It was no surprise that Microsoft announced the purchase of Navision for $1.3 billion in cash and stock. Consolidation is the name of the game, and this is only the latest round in the accounting software market. It simply underscores that competition among software vendors occurs on an international playing field these days. Microsoft was also on record as saying it intended to grow its applications business.
But figuring out all of the implications of the deal is a lot tougher. Almost everyone agrees that the major motive behind the purchase is to give Microsoft a better foothold in Europe in accounting software where the Great Plains name has little recognition. Even though Navision will operate under Great Plains founder Doug Burgum, the European group is being called Microsoft Business Solutions, as opposed to Microsoft Great Plains Business Solution (a name many people believe is on the way out in the U.S.) With $184 million in annual revenue for Navision, the deal does not close the gap on rival Sage Group in Europe, but it’s a big foot in the door.
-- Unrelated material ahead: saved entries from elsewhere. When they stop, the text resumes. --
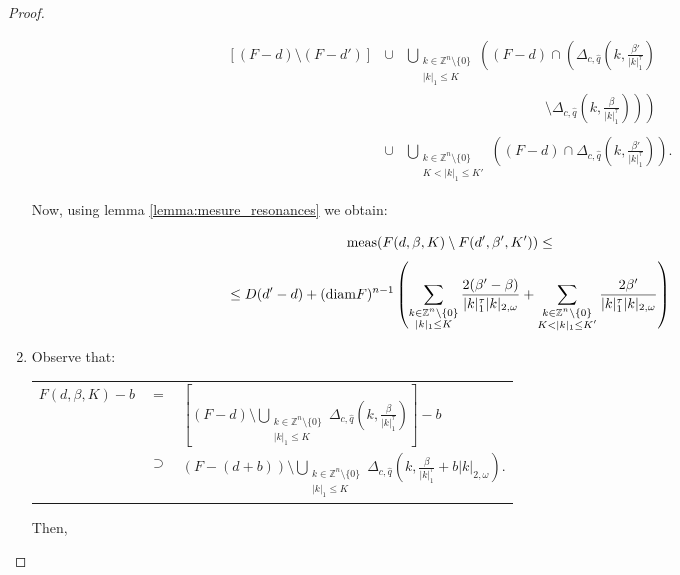 \begin{proof}
\begin{enumerate}
$$
\begin{array}{rcl}
[(F-d)\setminus (F-d')] & \cup &  \displaystyle \bigcup_{\substack{k\in\mathbb{Z}^n\setminus\{0\} \\ |k|_1 \leq K}} \left((F-d)\cap\left(\Delta_{c,\hat q}\left(k,\frac{\beta'}{|k|_1^\tau}\right)
\right.\right.
\\
& & \displaystyle \qquad \qquad \qquad \qquad \qquad \left.\left.
\setminus\Delta_{c,\hat q}\left(k,\frac{\beta}{|k|_1^\tau}\right)\right)\right)\\
\\
 & \cup & \displaystyle \bigcup_{\substack{k\in\mathbb{Z}^n\setminus\{0\} \\ K < |k|_1 \leq K'}} \left((F-d)\cap\Delta_{c,\hat q}\left(k,\frac{\beta'}{|k|_1^\tau}\right)\right).
\end{array}
$$

Now, using lemma \ref{lemma:mesure_resonances} we obtain:

$$
\textnormal{meas}(F(d,\beta,K)\setminus F(d',\beta',K')) \leq
$$
$$
\leq D(d'-d) + (\textnormal{diam}F)^{n-1}\left(\sum_{\substack{k\in\mathbb{Z}^n\setminus\{0\} \\ |k|_1 \leq K}}\frac{2(\beta'-\beta)}{|k|_1^\tau|k|_{2,\omega}}+ \sum_{\substack{k\in\mathbb{Z}^n\setminus\{0\} \\ K < |k|_1 \leq K'}}\frac{2\beta'}{|k|_1^\tau|k|_{2,\omega}}\right)
$$

\item
Observe that:


\begin{longtable}{rcl}
 $F(d,\beta,K) - b$ & $=$& $\displaystyle\left[(F-d) \setminus \bigcup_{\substack{k\in\mathbb{Z}^n\setminus\{0\} \\ |k|_1 \leq K}} \Delta_{c,\hat q} \left(k,\frac{\beta}{|k|_1^\tau}\right)\right] - b$\\
 & $\supset$ & $\displaystyle (F - (d+b))\setminus \bigcup_{\substack{k\in\mathbb{Z}^n\setminus\{0\} \\ |k|_1 \leq K}} \Delta_{c,\hat q} \left(k,\frac{\beta}{|k|_1^\tau} + b|k|_{2,\omega}\right).$ \\
\end{longtable}

Then,


\end{enumerate}
\end{proof}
Many observers believe that Microsoft also gets some product line help with Axapta, the former Damgaard product, which some consultants picture as being better architected for the corporate market than Great Plains’ eEnterprise. It supports both the Microsoft SQL Server and Oracle database engines, and Microsoft would love to increase its share in the Oracle world of enterprise-sized businesses.
Most also agree that Navision’s operations in the United States played a small role in the decision. After years of working to build a channel in this country, Navision still only had U.S. revenue of $11.1 million for the first half ended December 31.
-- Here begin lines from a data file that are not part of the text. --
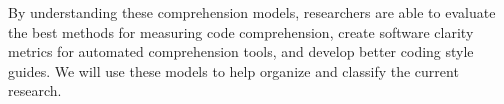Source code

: By understanding these comprehension models, researchers are able to evaluate the best methods for measuring code comprehension, create software clarity metrics for automated comprehension tools, and develop better coding style guides. We will use these models to help organize and classify the current research.
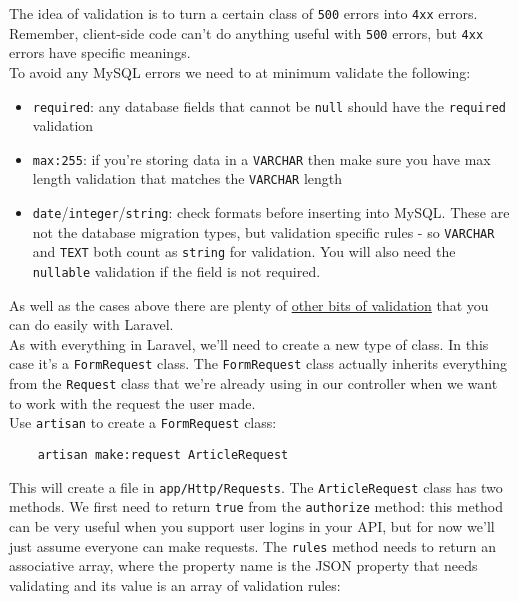 The idea of validation is to turn a certain class of \texttt{500} errors into \texttt{4xx} errors. Remember, client-side code can't do anything useful with \texttt{500} errors, but \texttt{4xx} errors have specific meanings.
\\

To avoid any MySQL errors we need to at minimum validate the following:

\begin{itemize}
    \item \texttt{required}: any database fields that cannot be \texttt{null} should have the \texttt{required} validation
    \item \texttt{max:255}: if you're storing data in a \texttt{VARCHAR} then make sure you have max length validation that matches the \texttt{VARCHAR} length
    \item \texttt{date}/\texttt{integer}/\texttt{string}: check formats before inserting into MySQL. These are not the database migration types, but validation specific rules - so \texttt{VARCHAR} and \texttt{TEXT} both count as \texttt{string} for validation. You will also need the \texttt{nullable} validation if the field is not required.
\end{itemize}

As well as the cases above there are plenty of \href{http://laravel.com/docs/master/validation#available-validation-rules}{other bits of validation} that you can do easily with Laravel.
\\

As with everything in Laravel, we'll need to create a new type of class. In this case it's a \texttt{FormRequest} class. The \texttt{FormRequest} class actually inherits everything from the \texttt{Request} class that we're already using in our controller when we want to work with the request the user made.
\\

Use \texttt{artisan} to create a \texttt{FormRequest} class:

\begin{verbatim}
    artisan make:request ArticleRequest
\end{verbatim}

This will create a file in \texttt{app/Http/Requests}. The \texttt{ArticleRequest} class has two methods. We first need to return \texttt{true} from the \texttt{authorize} method: this method can be very useful when you support user logins in your API, but for now we'll just assume everyone can make requests. The \texttt{rules} method needs to return an associative array, where the property name is the JSON property that needs validating and its value is an array of validation rules:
The crystal ball gets fuzzier in figuring out the new Microsoft Great Plains product line. The line up now actively being sold includes Dynamics, Solomon, eEnterprise, Navision Attain, and Axapta.
Solomon VARs continue to be nervous about what they perceive as lack of development for the product. But some fairly knowledgeable people think that Solomon will remain because it represents the only strong entry in the Project Accounting Marketing for Great Plains. Broadly based Dynamics also seems safe.
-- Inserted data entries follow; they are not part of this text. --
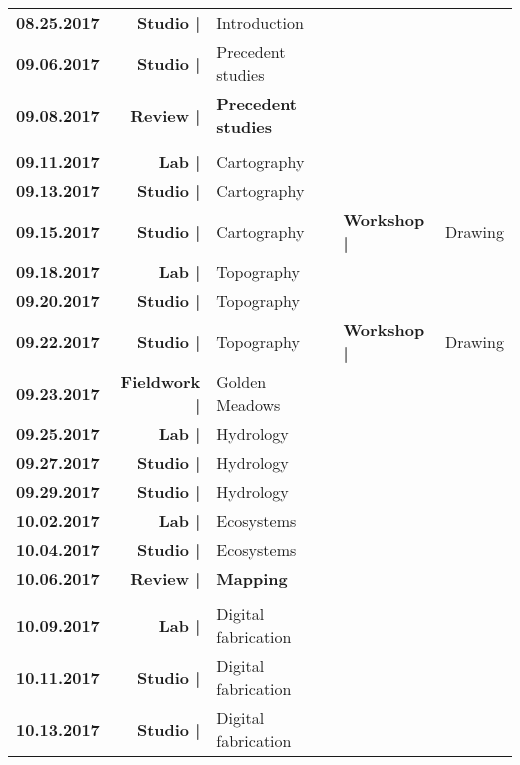 \documentclass[11pt,article,oneside]{memoir}
\begin{document}
\begin{table}[H]
\small
\begin{tabular}{l @{\hskip 0.75cm} r @{\hskip 0.1cm} l @{\hskip 1cm} l @{\hskip 0.1cm} l }
%
\textbf{08.25.2017} & \textbf{Studio |} & Introduction\\
%
\textbf{09.06.2017} & \textbf{Studio |} & Precedent studies\\
\textbf{09.08.2017} & \textbf{Review |} & \textbf{Precedent studies}\\
%
\\
%
%
\textbf{09.11.2017} & \textbf{Lab |} & Cartography\\ %
\textbf{09.13.2017} & \textbf{Studio |} & Cartography\\
\textbf{09.15.2017} & \textbf{Studio |} & Cartography & \textbf{Workshop |} & Drawing\\
%
\textbf{09.18.2017} & \textbf{Lab |} & Topography\\
\textbf{09.20.2017} & \textbf{Studio |} & Topography\\
\textbf{09.22.2017} & \textbf{Studio |} & Topography & \textbf{Workshop |} & Drawing\\
%
\textbf{09.23.2017} & \textbf{Fieldwork |} & Golden Meadows\\
%
\textbf{09.25.2017} & \textbf{Lab |} & Hydrology\\
\textbf{09.27.2017} & \textbf{Studio |} & Hydrology\\
\textbf{09.29.2017} & \textbf{Studio |} & Hydrology\\
%
\textbf{10.02.2017} & \textbf{Lab |} & Ecosystems\\
\textbf{10.04.2017} & \textbf{Studio |} & Ecosystems\\
\textbf{10.06.2017} & \textbf{Review |} & \textbf{Mapping}\\
%
\\
%
\textbf{10.09.2017} & \textbf{Lab |} & Digital fabrication\\
\textbf{10.11.2017} & \textbf{Studio |} & Digital fabrication\\
\textbf{10.13.2017} & \textbf{Studio |} & Digital fabrication\\

\end{tabular}
\end{table}
\end{document}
The answers look fuzzier for eEnterprise. There’s some suspicion that package is not lending itself to the rewrite that is assumed to be occurring for Microsoft’s .Net platform and that Axapta just might be a better system. As for Navision Attain, it’s a harder call. Proponents hope that the customizable Attain will survive for those users who want to “do it their way” as opposed to the vendor’s way.
Still, all of this is probably valid until the .Net stuff rolls out. Previous statements from folks at the former Solomon claimed that there will be one common engine with a variety of flavors. The question is not will all of these products survive, but rather how long does it take the programmers to achieve that common platform on Microsoft’s quest for global domination.